UPDATE ON VACCINE-DERIVED POLIOVIRUSES WORLDWIDE, JANUARY 2014–MARCH 2015
Excerpt below; full text, with tables, is at http://www.who.int/wer/2011/wer9025.pdf?ua=1
One of the main tools used in polio eradication efforts has been the live, attenuated oral poliovirus vaccine (OPV),2 an inexpensive vaccine easily administered by trained volunteers. Although OPV may require several doses to induce immunity, it provides long-term protection against paralytic poliomyelitis. Through effective use of OPV, the Global Polio Eradication Initiative (GPEI) has brought wild polioviruses to the threshold of eradication. However, rare cases of vaccine-associated paralytic poliomyelitis (VAPP) can occur both among immunologically normal OPV recipients and their contacts and among persons who have primary B-cell immunodeficiencies (PIDs; defects in antibody production).

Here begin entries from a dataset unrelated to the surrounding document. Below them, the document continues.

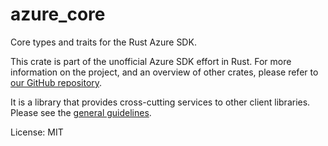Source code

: # azure_core

Core types and traits for the Rust Azure SDK.

This crate is part of the unofficial Azure SDK effort in Rust. For more
information on the project, and an overview of other crates, please refer to
[our GitHub repository](https://github.com/azure/azure-sdk-for-rust).

It is a library that provides cross-cutting services to other client
libraries.  Please see the [general
guidelines](https://azure.github.io/azure-sdk/general_azurecore.html).

License: MIT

In addition, circulating vaccine-derived polioviruses (cVDPVs)3 can emerge in areas with low OPV coverage and cause outbreaks of poliomyelitis. Also, immunodeficiency-associated VDPVs (iVDPVs) can replicate for years in some persons with PIDs. This report updates previous surveillance summaries4 and describes VDPVs detected worldwide during January 2014–March 2015.